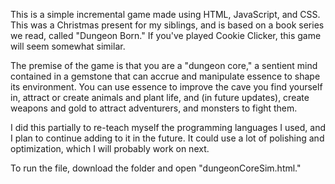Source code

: This is a simple incremental game made using HTML, JavaScript, and CSS. This was a Christmas present for my siblings, and is based on a book series we read, called "Dungeon Born." If you've played Cookie Clicker, this game will seem somewhat similar.

The premise of the game is that you are a "dungeon core," a sentient mind contained in a gemstone that can accrue and manipulate essence to shape its environment. You can use essence to improve the cave you find yourself in, attract or create animals and plant life, and (in future updates), create weapons and gold to attract adventurers, and monsters to fight them.

I did this partially to re-teach myself the programming languages I used, and I plan to continue adding to it in the future. It could use a lot of polishing and optimization, which I will probably work on next.

To run the file, download the folder and open "dungeonCoreSim.html."
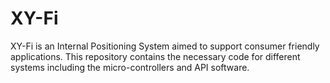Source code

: # XY-Fi
XY-Fi is an Internal Positioning System aimed to support consumer friendly applications. This repository contains the necessary code for different systems including the micro-controllers and API software.
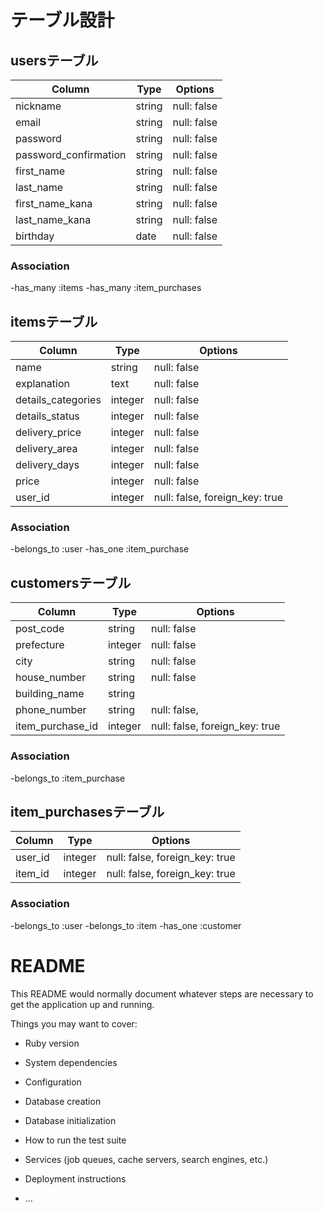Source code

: # テーブル設計

## usersテーブル

| Column                | Type   | Options     |
| --------------------- | ------ | ----------- |
| nickname              | string | null: false |
| email                 | string | null: false | deviseで設定されているため記入不要
| password              | string | null: false | deviseで設定されているため記入不要
| password_confirmation | string | null: false | deviseで設定されているため記入不要
| first_name            | string | null: false |
| last_name             | string | null: false |
| first_name_kana       | string | null: false |
| last_name_kana        | string | null: false |
| birthday              | date   | null: false |

### Association
-has_many :items
-has_many :item_purchases


## itemsテーブル

| Column                | Type    | Options                         |
| --------------------- | ------  | ------------------------------- |
| name                  | string  | null: false                     |
| explanation           | text    | null: false                     |
| details_categories    | integer | null: false                     |
| details_status        | integer | null: false                     |
| delivery_price        | integer | null: false                     |
| delivery_area         | integer | null: false                     |
| delivery_days         | integer | null: false                     |
| price                 | integer | null: false                     |
| user_id               | integer | null: false, foreign_key: true  |

### Association
-belongs_to :user
-has_one :item_purchase


## customersテーブル

| Column                | Type    | Options                        |
| --------------------- | ------  | ------------------------------ |
| post_code             | string  | null: false                    |
| prefecture            | integer | null: false                    |
| city                  | string  | null: false                    |
| house_number          | string  | null: false                    |
| building_name         | string  |                                |
| phone_number          | string  | null: false,                   |                    
| item_purchase_id      | integer | null: false, foreign_key: true |                    

### Association
-belongs_to :item_purchase


## item_purchasesテーブル

| Column                | Type    | Options                        |
| --------------------- | ------  | ------------------------------ |
| user_id               | integer | null: false, foreign_key: true |
| item_id               | integer | null: false, foreign_key: true |


### Association

-belongs_to :user
-belongs_to :item
-has_one :customer










# README

This README would normally document whatever steps are necessary to get the
application up and running.

Things you may want to cover:

* Ruby version

* System dependencies

* Configuration

* Database creation

* Database initialization

* How to run the test suite

* Services (job queues, cache servers, search engines, etc.)

* Deployment instructions

* ...
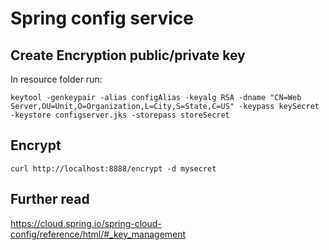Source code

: # Spring config service

## Create Encryption public/private key

In resource folder run:

`keytool -genkeypair -alias configAlias -keyalg RSA -dname "CN=Web Server,OU=Unit,O=Organization,L=City,S=State,C=US" -keypass keySecret -keystore configserver.jks -storepass storeSecret`

## Encrypt

`curl http://localhost:8888/encrypt -d mysecret`

## Further read

https://cloud.spring.io/spring-cloud-config/reference/html/#_key_management
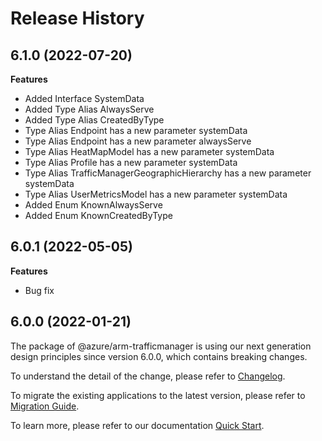 # Release History
    
## 6.1.0 (2022-07-20)
    
**Features**

  - Added Interface SystemData
  - Added Type Alias AlwaysServe
  - Added Type Alias CreatedByType
  - Type Alias Endpoint has a new parameter systemData
  - Type Alias Endpoint has a new parameter alwaysServe
  - Type Alias HeatMapModel has a new parameter systemData
  - Type Alias Profile has a new parameter systemData
  - Type Alias TrafficManagerGeographicHierarchy has a new parameter systemData
  - Type Alias UserMetricsModel has a new parameter systemData
  - Added Enum KnownAlwaysServe
  - Added Enum KnownCreatedByType
    
## 6.0.1 (2022-05-05)

**Features**

  - Bug fix
 
## 6.0.0 (2022-01-21)

The package of @azure/arm-trafficmanager is using our next generation design principles since version 6.0.0, which contains breaking changes.

To understand the detail of the change, please refer to [Changelog](https://aka.ms/js-track2-changelog).

To migrate the existing applications to the latest version, please refer to [Migration Guide](https://aka.ms/js-track2-migration-guide).

To learn more, please refer to our documentation [Quick Start](https://aka.ms/js-track2-quickstart).
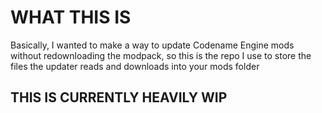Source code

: # WHAT THIS IS
Basically, I wanted to make a way to update Codename Engine mods without redownloading the modpack, so this is the repo I use to store the files the updater reads and downloads into your mods folder

## THIS IS CURRENTLY HEAVILY WIP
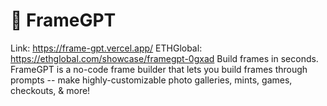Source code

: # 💬 FrameGPT
Link: https://frame-gpt.vercel.app/
ETHGlobal: https://ethglobal.com/showcase/framegpt-0gxad
Build frames in seconds. FrameGPT is a no-code frame builder that lets you build frames through prompts -- make highly-customizable photo galleries, mints, games, checkouts, & more!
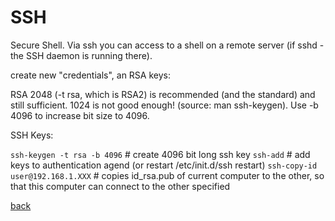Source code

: SSH
===

Secure Shell. Via ssh you can access to a shell on a remote server (if sshd - the SSH daemon is running there).

create new "credentials", an RSA keys:

RSA 2048 (-t rsa, which is RSA2) is recommended (and the standard) and still sufficient. 1024 is not good enough! (source: man ssh-keygen). Use -b 4096 to increase bit size to 4096.

SSH Keys:

`ssh-keygen -t rsa -b 4096`		# create 4096 bit long ssh key
`ssh-add`				# add keys to authentication agend (or restart /etc/init.d/ssh restart)
`ssh-copy-id user@192.168.1.XXX`	# copies id_rsa.pub of current computer to the other, so that this computer can connect to the other specified

[back](../)

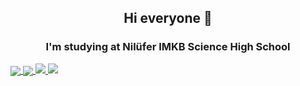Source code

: <html>
  <body>
    <h2 align="center">Hi everyone 👋</h2>
    <h3 align="center">I'm studying at <b>Nilüfer IMKB Science High School</b></h3> 

   <a href="mailto:ardacenkerkaragoz@gmail.com">
      <img align="center" src="https://img.shields.io/badge/-Gmail-FF0000?logo=gmail&logoColor=white&style=for-the-badge"></img>
   </a>

   <a href="https://www.linkedin.com/in/arda-cenker-karag%C3%B6z-b077451b6/">
      <img align="center" src="https://img.shields.io/badge/-Linkedin-0000FF?logo=linkedin&logoColor=white&style=for-the-badge"></img>
    </a>

   <a href="https://github.com/ArdaCenker">
      <img src="https://github-readme-stats.vercel.app/api/?username=ArdaCenker&show_icons=true&bg_color=0d1117&text_color=bdc3c7&title_color=1e90fff&icon_color=1e90ff&hide_border=true" style="max-width:100%;">
    </a>

   <a href="https://github.com/ArdaCenker">
      <img src="https://github-readme-stats.vercel.app/api/top-langs/?username=ArdaCenker&layout=compact&show_icons=true&bg_color=0d1117&text_color=bdc3c7&title_color=1e90fff&icon_color=1e90ff&hide_border=true" style="max-width:100%;">
    </a>
  </body>
</html>


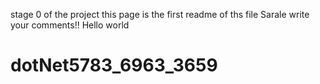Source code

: stage 0 of the project
this page is the first readme of ths file
Sarale write your comments!!
Hello world
# dotNet5783_6963_3659

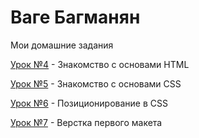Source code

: # Ваге Багманян
Мои домашние задания

[Урок №4](https://bagmaco.github.io/Lesson_4/ "Моя готовая домашка") - Знакомство с основами HTML

[Урок №5](https://bagmaco.github.io/Lesson_5/ "Моя готовая домашка") - Знакомство с основами CSS

[Урок №6](BagmaCo.github.io/Lesson_6/ "Моя готовая домашка") - Позиционирование в CSS

[Урок №7](BagmaCo.github.io/Lesson_7/SRC/ "Моя готовая домашка") - Верстка первого макета
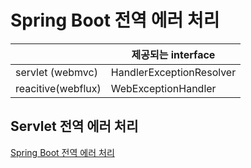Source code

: # Spring Boot 전역 에러 처리



|                    | 제공되는 interface       |
| ------------------ | ------------------------ |
| servlet (webmvc)   | HandlerExceptionResolver |
| reacitive(webflux) | WebExceptionHandler      |



## Servlet 전역 에러 처리





[Spring Boot 전역 에러 처리](https://luvstudy.tistory.com/74)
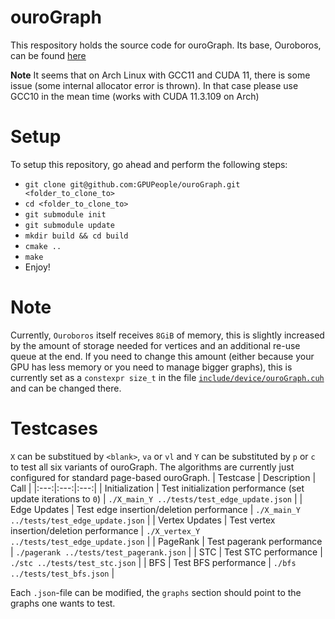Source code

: # ouroGraph
This respository holds the source code for ouroGraph.
Its base, Ouroboros, can be found [here](https://github.com/GPUPeople/Ouroboros)

**Note**
It seems that on Arch Linux with GCC11 and CUDA 11, there is some issue (some internal allocator error is thrown).
In that case please use GCC10 in the mean time (works with CUDA 11.3.109 on Arch)

# Setup
To setup this repository, go ahead and perform the following steps:
* `git clone git@github.com:GPUPeople/ouroGraph.git <folder_to_clone_to>`
* `cd <folder_to_clone_to>`
* `git submodule init`
* `git submodule update`
* `mkdir build && cd build`
* `cmake ..`
* `make`
* Enjoy!

# Note
Currently, `Ouroboros` itself receives `8GiB` of memory, this is slightly increased by the amount of storage needed for vertices and an additional re-use queue at the end.
If you need to change this amount (either because your GPU has less memory or you need to manage bigger graphs), this is currently set as a `constexpr size_t` in the file [`include/device/ouroGraph.cuh`](https://github.com/GPUPeople/ouroGraph/blob/4c5074ca470557021864382e65ba0ea238a8a45b/include/device/ouroGraph.cuh#L28) and can be changed there.

# Testcases
`X` can be substitued by `<blank>`, `va` or `vl` and `Y` can be substituted by `p` or `c` to test all six variants of ouroGraph. The algorithms are currently just configured for standard page-based ouroGraph.
| Testcase | Description | Call |
|:---:|:---:|:---:|
| Initialization | Test initialization performance (set update iterations to `0`) 	| `./X_main_Y ../tests/test_edge_update.json` |
| Edge Updates | Test edge insertion/deletion performance	| `./X_main_Y ../tests/test_edge_update.json` |
| Vertex Updates | Test vertex insertion/deletion performance	| `./X_vertex_Y ../tests/test_edge_update.json` |
| PageRank | Test pagerank performance	| `./pagerank ../tests/test_pagerank.json` |
| STC | Test STC performance	| `./stc ../tests/test_stc.json` |
| BFS | Test BFS performance	| `./bfs ../tests/test_bfs.json` |

Each `.json`-file can be modified, the `graphs` section should point to the graphs one wants to test.
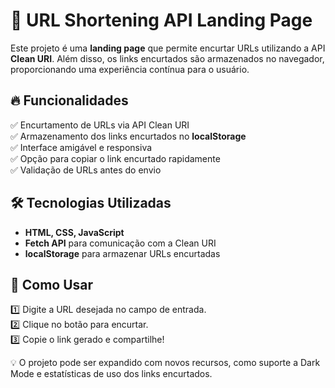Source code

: # 🚀 URL Shortening API Landing Page

Este projeto é uma **landing page** que permite encurtar URLs utilizando a API **Clean URI**. Além disso, os links encurtados são armazenados no navegador, proporcionando uma experiência contínua para o usuário.

## 🔥 Funcionalidades

✅ Encurtamento de URLs via API Clean URI  
✅ Armazenamento dos links encurtados no **localStorage**  
✅ Interface amigável e responsiva  
✅ Opção para copiar o link encurtado rapidamente  
✅ Validação de URLs antes do envio

## 🛠️ Tecnologias Utilizadas

- **HTML, CSS, JavaScript**
- **Fetch API** para comunicação com a Clean URI
- **localStorage** para armazenar URLs encurtadas

## 📌 Como Usar

1️⃣ Digite a URL desejada no campo de entrada.  
2️⃣ Clique no botão para encurtar.  
3️⃣ Copie o link gerado e compartilhe!

💡 O projeto pode ser expandido com novos recursos, como suporte a Dark Mode e estatísticas de uso dos links encurtados.
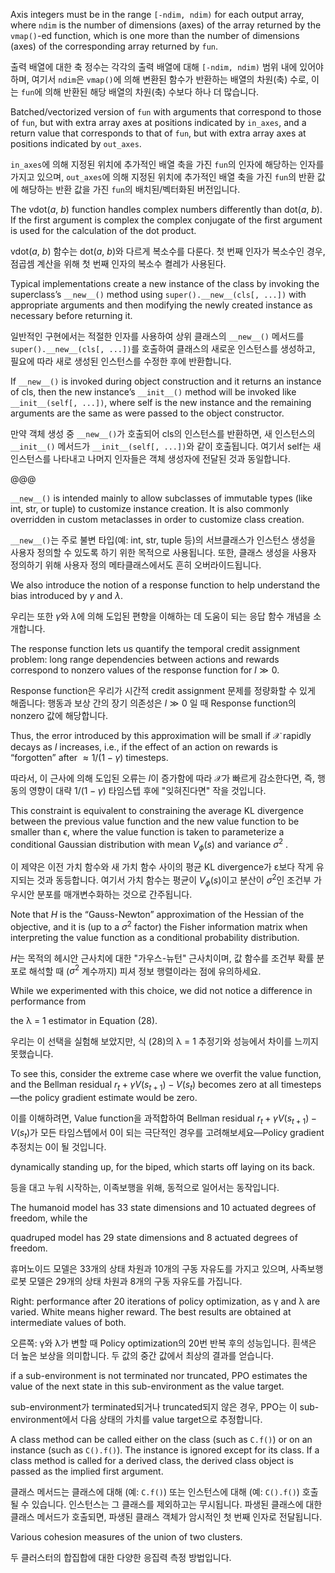 Axis integers must be in the range `[-ndim, ndim)` for each output array, where `ndim` is the number of dimensions (axes) of the array returned by the `vmap()`-ed function, which is one more than the number of dimensions (axes) of the corresponding array returned by `fun`.

출력 배열에 대한 축 정수는 각각의 출력 배열에 대해 `[-ndim, ndim)` 범위 내에 있어야 하며, 여기서 `ndim`은 `vmap()`에 의해 변환된 함수가 반환하는 배열의 차원(축) 수로, 이는 `fun`에 의해 반환된 해당 배열의 차원(축) 수보다 하나 더 많습니다.

Batched/vectorized version of `fun` with arguments that correspond to those of `fun`, but with extra array axes at positions indicated by `in_axes`, and a return value that corresponds to that of `fun`, but with extra array axes at positions indicated by `out_axes`.

`in_axes`에 의해 지정된 위치에 추가적인 배열 축을 가진 `fun`의 인자에 해당하는 인자를 가지고 있으며, `out_axes`에 의해 지정된 위치에 추가적인 배열 축을 가진 `fun`의 반환 값에 해당하는 반환 값을 가진 `fun`의 배치된/벡터화된 버전입니다.

The vdot(*a*, *b*) function handles complex numbers differently than dot(*a*, *b*). If the first argument is complex the complex conjugate of the first argument is used for the calculation of the dot product.

vdot(*a*, *b*) 함수는 dot(*a*, *b*)와 다르게 복소수를 다룬다. 첫 번째 인자가 복소수인 경우, 점곱셈 계산을 위해 첫 번째 인자의 복소수 켤레가 사용된다.

Typical implementations create a new instance of the class by invoking the superclass’s `__new__()` method using `super().__new__(cls[, ...])` with appropriate arguments and then modifying the newly created instance as necessary before returning it.

일반적인 구현에서는 적절한 인자를 사용하여 상위 클래스의 `__new__()` 메서드를 `super().__new__(cls[, ...])`를 호출하여 클래스의 새로운 인스턴스를 생성하고, 필요에 따라 새로 생성된 인스턴스를 수정한 후에 반환합니다.

If `__new__()` is invoked during object construction and it returns an instance of cls, then the new instance’s `__init__()` method will be invoked like `__init__(self[, ...])`, where self is the new instance and the remaining arguments are the same as were passed to the object constructor.

만약 객체 생성 중 `__new__()`가 호출되어 cls의 인스턴스를 반환하면, 새 인스턴스의 `__init__()` 메서드가 `__init__(self[, ...])`와 같이 호출됩니다. 여기서 self는 새 인스턴스를 나타내고 나머지 인자들은 객체 생성자에 전달된 것과 동일합니다.

@@@

`__new__()` is intended mainly to allow subclasses of immutable types (like int, str, or tuple) to customize instance creation. It is also commonly overridden in custom metaclasses in order to customize class creation.

`__new__()`는 주로 불변 타입(예: int, str, tuple 등)의 서브클래스가 인스턴스 생성을 사용자 정의할 수 있도록 하기 위한 목적으로 사용됩니다. 또한, 클래스 생성을 사용자 정의하기 위해 사용자 정의 메타클래스에서도 흔히 오버라이드됩니다.

We also introduce the notion of a response function to help understand the bias introduced by $γ$ and $λ$.

우리는 또한 $γ$와 $λ$에 의해 도입된 편향을 이해하는 데 도움이 되는 응답 함수 개념을 소개합니다.

The response function lets us quantify the temporal credit assignment problem: long range dependencies between actions and rewards correspond to nonzero values of the response function for $l \gg 0$.

Response function은 우리가 시간적 credit assignment 문제를 정량화할 수 있게 해줍니다: 행동과 보상 간의 장기 의존성은 $l ≫ 0$ 일 때 Response function의 nonzero 값에 해당합니다.

Thus, the error introduced by this approximation will be small if $\mathcal{X}$ rapidly decays as $l$ increases, i.e., if the effect of an action on rewards is “forgotten” after $≈ 1/(1 − γ)$ timesteps.

따라서, 이 근사에 의해 도입된 오류는 $l$이 증가함에 따라 $\mathcal{X}$가 빠르게 감소한다면, 즉, 행동의 영향이 대략 $1/(1 - γ)$ 타임스텝 후에 "잊혀진다면" 작을 것입니다.

This constraint is equivalent to constraining the average KL divergence between the previous value function and the new value function to be smaller than ϵ, where the value function is taken to parameterize a conditional Gaussian distribution with mean $V_\phi(s)$ and variance $σ^2$ .

이 제약은 이전 가치 함수와 새 가치 함수 사이의 평균 KL divergence가 ε보다 작게 유지되는 것과 동등합니다. 여기서 가치 함수는 평균이 $V_\phi(s)$이고 분산이 $σ^2$인 조건부 가우시안 분포를 매개변수화하는 것으로 간주됩니다.

Note that $H$ is the “Gauss-Newton” approximation of the Hessian of the objective, and it is (up to a $σ^2$ factor) the Fisher information matrix when interpreting the value function as a conditional probability distribution.

$H$는 목적의 헤시안 근사치에 대한 "가우스-뉴턴" 근사치이며, 값 함수를 조건부 확률 분포로 해석할 때 ($σ^2$ 계수까지) 피셔 정보 행렬이라는 점에 유의하세요.

While we experimented with this choice, we did not notice a difference in performance from

the λ = 1 estimator in Equation (28).

우리는 이 선택을 실험해 보았지만, 식 (28)의 λ = 1 추정기와 성능에서 차이를 느끼지 못했습니다.

To see this, consider the extreme case where we overfit the value function, and the Bellman residual $r_t + γV (s_{t+1}) − V (s_t)$ becomes zero at all timesteps—the policy gradient estimate would be zero.

이를 이해하려면, Value function을 과적합하여 Bellman residual $r_t + γV (s_{t+1}) − V (s_t)$가 모든 타임스텝에서 0이 되는 극단적인 경우를 고려해보세요—Policy gradient 추정치는 0이 될 것입니다.

dynamically standing up, for the biped, which starts off laying on its back.

등을 대고 누워 시작하는, 이족보행을 위해, 동적으로 일어서는 동작입니다.

The humanoid model has 33 state dimensions and 10 actuated degrees of freedom, while the

quadruped model has 29 state dimensions and 8 actuated degrees of freedom.

휴머노이드 모델은 33개의 상태 차원과 10개의 구동 자유도를 가지고 있으며, 사족보행 로봇 모델은 29개의 상태 차원과 8개의 구동 자유도를 가집니다.

Right: performance after 20 iterations of policy optimization, as γ and λ are varied. White means higher reward. The best results are obtained at intermediate values of both.

오른쪽: γ와 λ가 변할 때 Policy optimization의 20번 반복 후의 성능입니다. 흰색은 더 높은 보상을 의미합니다. 두 값의 중간 값에서 최상의 결과를 얻습니다.

if a sub-environment is not terminated nor truncated, PPO estimates the value of the next state in this sub-environment as the value target.

sub-environment가 terminated되거나 truncated되지 않은 경우, PPO는 이 sub-environment에서 다음 상태의 가치를 value target으로 추정합니다.

A class method can be called either on the class (such as `C.f()`) or on an instance (such as `C().f()`). The instance is ignored except for its class. If a class method is called for a derived class, the derived class object is passed as the implied first argument.

클래스 메서드는 클래스에 대해 (예: `C.f()`) 또는 인스턴스에 대해 (예: `C().f()`) 호출될 수 있습니다. 인스턴스는 그 클래스를 제외하고는 무시됩니다. 파생된 클래스에 대한 클래스 메서드가 호출되면, 파생된 클래스 객체가 암시적인 첫 번째 인자로 전달됩니다.

Various cohesion measures of the union of two clusters.

두 클러스터의 합집합에 대한 다양한 응집력 측정 방법입니다.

--- ASSIGNMENT ---
Everything from the line with "[Spring Boot 전역" down to the line with "It seems that" in the data above should be copied exactly, with both end lines kept and the pictures left out.

--- FINISHED TASK ---
[Spring Boot 전역 에러 처리](https://luvstudy.tistory.com/74)
Source code

: # ouroGraph
This respository holds the source code for ouroGraph.
Its base, Ouroboros, can be found [here](https://github.com/GPUPeople/Ouroboros)

**Note**
It seems that on Arch Linux with GCC11 and CUDA 11, there is some issue (some internal allocator error is thrown).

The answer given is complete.